- Active: 1965 – present
- Country: India
- Allegiance: India
- Branch: Indian Army
- Type: Artillery
- Size: Regiment
- Nickname(s): Silencers
- Motto(s): Sarvatra, Izzat-O-Iqbal (Everywhere with Honour and Glory)
- Colors: Red & Navy Blue
- Anniversaries: 15 September – Raising Day

Insignia
- Abbreviation: 1882 Lt Regt

= 1822 Light Regiment (India) =

Indian military unit

1882 Light Regiment is part of the Regiment of Artillery of the Indian Army.

== Formation and history==
The regiment shares a common history with 1821 Light Regiment. The unit was raised at Siliguri as 182 (Independent) Light Regiment (Pack) on 15 September 1965. The first Commanding Officer was Lieutenant Colonel E D Alexander. During the Nathu La operations in 1967, 182 Light Regiment provided timely and effective fire support to silence the Chinese, thus getting the nickname ‘Silencers’.

In 1972, the mules were taken off and the regiment was motorised. The regiment was re-designated 182 Light Regiment (Towed) on 10 June 1972.
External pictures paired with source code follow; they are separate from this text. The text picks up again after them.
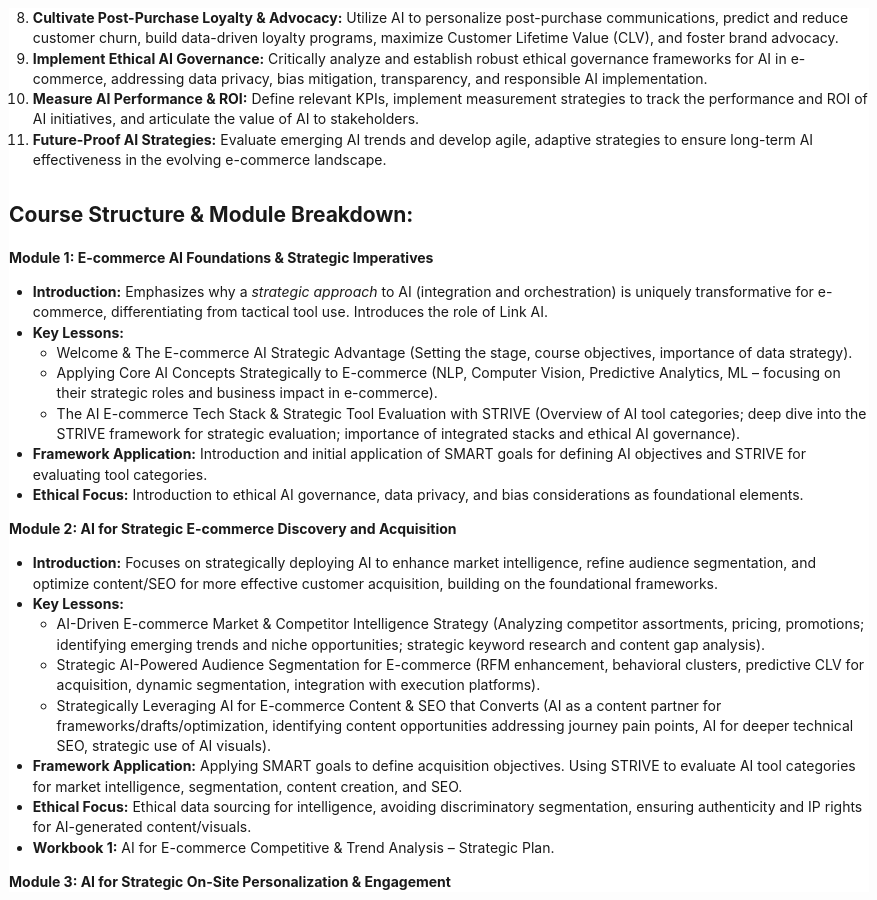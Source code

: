 8. **Cultivate Post-Purchase Loyalty & Advocacy:** Utilize AI to personalize post-purchase communications, predict and reduce customer churn, build data-driven loyalty programs, maximize Customer Lifetime Value (CLV), and foster brand advocacy.  
9. **Implement Ethical AI Governance:** Critically analyze and establish robust ethical governance frameworks for AI in e-commerce, addressing data privacy, bias mitigation, transparency, and responsible AI implementation.  
10. **Measure AI Performance & ROI:** Define relevant KPIs, implement measurement strategies to track the performance and ROI of AI initiatives, and articulate the value of AI to stakeholders.  
11. **Future-Proof AI Strategies:** Evaluate emerging AI trends and develop agile, adaptive strategies to ensure long-term AI effectiveness in the evolving e-commerce landscape.

## **Course Structure & Module Breakdown:**

**Module 1: E-commerce AI Foundations & Strategic Imperatives**

* **Introduction:** Emphasizes why a *strategic approach* to AI (integration and orchestration) is uniquely transformative for e-commerce, differentiating from tactical tool use. Introduces the role of Link AI.  
* **Key Lessons:**  
  * Welcome & The E-commerce AI Strategic Advantage (Setting the stage, course objectives, importance of data strategy).  
  * Applying Core AI Concepts Strategically to E-commerce (NLP, Computer Vision, Predictive Analytics, ML – focusing on their strategic roles and business impact in e-commerce).  
  * The AI E-commerce Tech Stack & Strategic Tool Evaluation with STRIVE (Overview of AI tool categories; deep dive into the STRIVE framework for strategic evaluation; importance of integrated stacks and ethical AI governance).  
* **Framework Application:** Introduction and initial application of SMART goals for defining AI objectives and STRIVE for evaluating tool categories.  
* **Ethical Focus:** Introduction to ethical AI governance, data privacy, and bias considerations as foundational elements.

**Module 2: AI for Strategic E-commerce Discovery and Acquisition**

* **Introduction:** Focuses on strategically deploying AI to enhance market intelligence, refine audience segmentation, and optimize content/SEO for more effective customer acquisition, building on the foundational frameworks.  
* **Key Lessons:**  
  * AI-Driven E-commerce Market & Competitor Intelligence Strategy (Analyzing competitor assortments, pricing, promotions; identifying emerging trends and niche opportunities; strategic keyword research and content gap analysis).  
  * Strategic AI-Powered Audience Segmentation for E-commerce (RFM enhancement, behavioral clusters, predictive CLV for acquisition, dynamic segmentation, integration with execution platforms).  
  * Strategically Leveraging AI for E-commerce Content & SEO that Converts (AI as a content partner for frameworks/drafts/optimization, identifying content opportunities addressing journey pain points, AI for deeper technical SEO, strategic use of AI visuals).  
* **Framework Application:** Applying SMART goals to define acquisition objectives. Using STRIVE to evaluate AI tool categories for market intelligence, segmentation, content creation, and SEO.  
* **Ethical Focus:** Ethical data sourcing for intelligence, avoiding discriminatory segmentation, ensuring authenticity and IP rights for AI-generated content/visuals.  
* **Workbook 1:** AI for E-commerce Competitive & Trend Analysis – Strategic Plan.

**Module 3: AI for Strategic On-Site Personalization & Engagement**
In 1973, all light regiments of the army were re-organised. 182 Light Regiment was split into two – 1821 (Independent) Light Battery, which had the headquarters and ‘P’ battery, and 1822 (Independent) Light Battery, which had the ‘Q’ and ‘R’ batteries. The process of bifurcation was completed on 15 May 1973. The unit was re-designated as 1822 Light Regiment on 17 August 1984.

==Operations==
The regiment has taken part in the following operations -
- Operation Savage – 1966
- Nathu La operations – 1967
- Operation Cactus Lily – 1971
- Operation Sunflower – 1973 to 1974
- Operation Trident – 1987
- Operation Meghdoot – 1989 to 1990
- United Nations Operation in Somalia II (UNOSOM II) – 1993 to 1994
- Operation Vijay – 1999
- Operation Rakshak – 1994 to 1996 and 2006 to 2009
- Operation Hifazat II – 2000 to 2003
- Operation Rhino and Operation Falcon – 2012

==Gallantry awards==
The regiment has won the following gallantry awards–

- Sena Medal – 2
- Mentioned in dispatches – 1
- Chief of Army Staff Commendation cards - 7
- Vice Chief of Army Staff Commendation cards - 1
- General Officer Commanding-in-chief Commendation cards – 18

==Motto==
The motto of the regiment is ‘In time and on target, always and everytime’.